(DATA TO PROCESS begins)

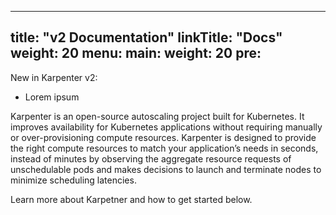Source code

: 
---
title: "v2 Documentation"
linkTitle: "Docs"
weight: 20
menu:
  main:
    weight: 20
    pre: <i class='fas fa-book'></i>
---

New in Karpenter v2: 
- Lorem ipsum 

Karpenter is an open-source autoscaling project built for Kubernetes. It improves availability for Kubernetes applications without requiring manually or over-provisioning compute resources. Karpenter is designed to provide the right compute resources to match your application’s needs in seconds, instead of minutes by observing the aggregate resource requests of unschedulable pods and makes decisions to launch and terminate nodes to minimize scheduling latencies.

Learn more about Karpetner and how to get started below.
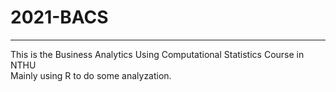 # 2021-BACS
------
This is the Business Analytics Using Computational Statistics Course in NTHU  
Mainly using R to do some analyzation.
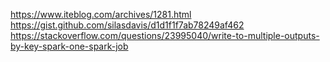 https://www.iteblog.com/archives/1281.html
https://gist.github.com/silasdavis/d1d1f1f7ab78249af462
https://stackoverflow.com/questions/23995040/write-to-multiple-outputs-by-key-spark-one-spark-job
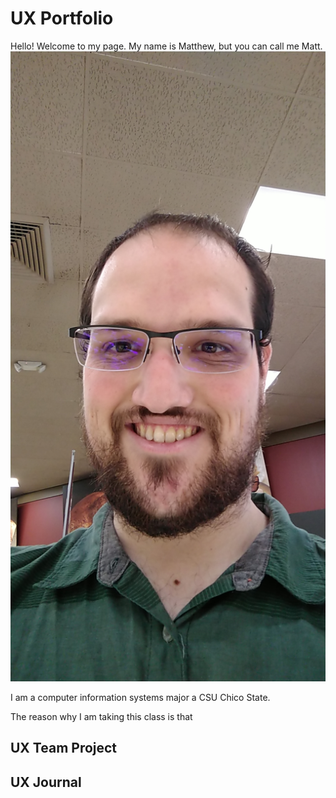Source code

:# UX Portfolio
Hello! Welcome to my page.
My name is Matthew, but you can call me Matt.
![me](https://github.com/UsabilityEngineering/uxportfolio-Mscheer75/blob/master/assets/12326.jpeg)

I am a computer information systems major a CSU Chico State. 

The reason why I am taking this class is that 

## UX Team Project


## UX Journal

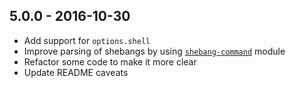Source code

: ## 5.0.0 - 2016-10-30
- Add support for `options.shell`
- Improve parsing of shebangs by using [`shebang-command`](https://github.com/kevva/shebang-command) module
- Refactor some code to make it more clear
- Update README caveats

(DATA TO PROCESS ends)
(DATA TO PROCESS begins)

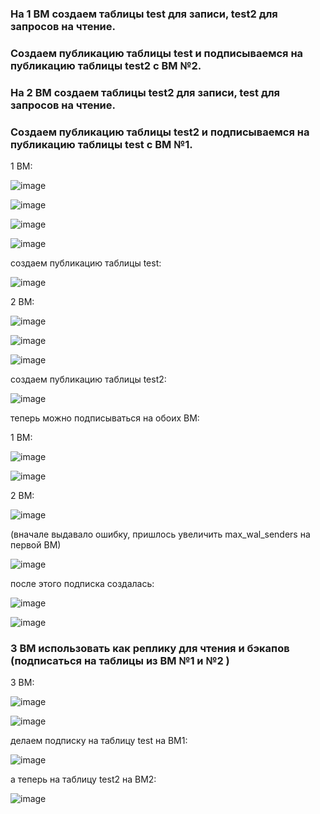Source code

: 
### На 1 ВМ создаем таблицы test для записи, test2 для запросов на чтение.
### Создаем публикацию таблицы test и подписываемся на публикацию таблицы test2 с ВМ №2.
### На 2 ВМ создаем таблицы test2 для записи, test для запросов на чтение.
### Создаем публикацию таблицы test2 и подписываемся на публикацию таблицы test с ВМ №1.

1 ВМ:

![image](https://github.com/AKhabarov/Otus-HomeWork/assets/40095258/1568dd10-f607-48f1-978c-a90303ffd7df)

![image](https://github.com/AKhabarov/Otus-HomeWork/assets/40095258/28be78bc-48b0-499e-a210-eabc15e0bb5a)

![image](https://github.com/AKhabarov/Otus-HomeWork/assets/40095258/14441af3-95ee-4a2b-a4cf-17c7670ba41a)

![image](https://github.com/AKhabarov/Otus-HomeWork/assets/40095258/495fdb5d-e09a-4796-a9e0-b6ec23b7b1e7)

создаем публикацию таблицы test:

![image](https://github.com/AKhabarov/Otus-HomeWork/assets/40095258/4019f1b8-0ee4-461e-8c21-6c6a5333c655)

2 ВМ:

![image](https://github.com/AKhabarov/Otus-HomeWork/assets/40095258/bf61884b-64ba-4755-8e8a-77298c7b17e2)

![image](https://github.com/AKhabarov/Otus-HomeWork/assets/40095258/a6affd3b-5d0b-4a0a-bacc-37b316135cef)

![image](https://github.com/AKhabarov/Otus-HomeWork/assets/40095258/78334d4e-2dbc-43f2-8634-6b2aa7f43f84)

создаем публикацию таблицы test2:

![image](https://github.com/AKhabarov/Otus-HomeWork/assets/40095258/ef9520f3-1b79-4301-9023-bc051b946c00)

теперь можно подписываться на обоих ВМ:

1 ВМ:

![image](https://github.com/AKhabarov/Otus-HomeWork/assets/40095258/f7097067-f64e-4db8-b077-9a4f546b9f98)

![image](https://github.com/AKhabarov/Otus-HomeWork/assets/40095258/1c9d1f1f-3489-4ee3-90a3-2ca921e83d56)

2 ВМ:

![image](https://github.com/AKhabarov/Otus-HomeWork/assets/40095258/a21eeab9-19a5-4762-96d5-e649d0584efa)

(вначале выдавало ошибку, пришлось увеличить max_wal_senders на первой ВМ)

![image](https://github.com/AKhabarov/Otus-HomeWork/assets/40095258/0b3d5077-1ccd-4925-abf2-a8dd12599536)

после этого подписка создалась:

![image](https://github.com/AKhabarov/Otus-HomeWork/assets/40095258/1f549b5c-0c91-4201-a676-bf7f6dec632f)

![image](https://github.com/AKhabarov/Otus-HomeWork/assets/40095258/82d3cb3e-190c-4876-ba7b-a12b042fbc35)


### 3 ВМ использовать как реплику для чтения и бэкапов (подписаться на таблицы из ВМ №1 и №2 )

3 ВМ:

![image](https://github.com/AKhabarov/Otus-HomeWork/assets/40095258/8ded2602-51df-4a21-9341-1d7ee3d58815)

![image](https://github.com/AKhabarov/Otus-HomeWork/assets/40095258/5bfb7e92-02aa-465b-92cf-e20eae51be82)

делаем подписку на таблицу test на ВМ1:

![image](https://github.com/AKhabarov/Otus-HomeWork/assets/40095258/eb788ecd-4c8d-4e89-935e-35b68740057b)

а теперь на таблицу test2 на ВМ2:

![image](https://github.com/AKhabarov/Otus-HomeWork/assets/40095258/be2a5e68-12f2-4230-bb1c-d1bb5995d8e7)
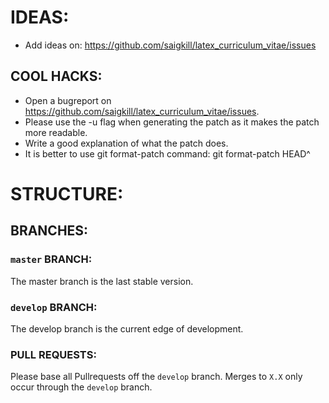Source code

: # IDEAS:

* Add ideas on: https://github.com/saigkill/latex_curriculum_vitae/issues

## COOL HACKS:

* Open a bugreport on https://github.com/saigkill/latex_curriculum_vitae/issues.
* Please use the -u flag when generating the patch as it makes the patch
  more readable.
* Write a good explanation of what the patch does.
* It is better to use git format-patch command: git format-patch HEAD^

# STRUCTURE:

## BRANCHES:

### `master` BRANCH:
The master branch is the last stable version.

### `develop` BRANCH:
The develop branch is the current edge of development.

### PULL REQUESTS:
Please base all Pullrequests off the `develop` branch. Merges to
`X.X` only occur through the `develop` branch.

(DATA TO PROCESS ends)

▸ **EXERCISE**: Only lines holding the word "master" belong in the answer; copy all of them from the records.

▸ **SOLUTION TO THE PROBLEM**:
![me](https://github.com/UsabilityEngineering/uxportfolio-Mscheer75/blob/master/assets/12326.jpeg)
### `master` BRANCH:
The master branch is the last stable version.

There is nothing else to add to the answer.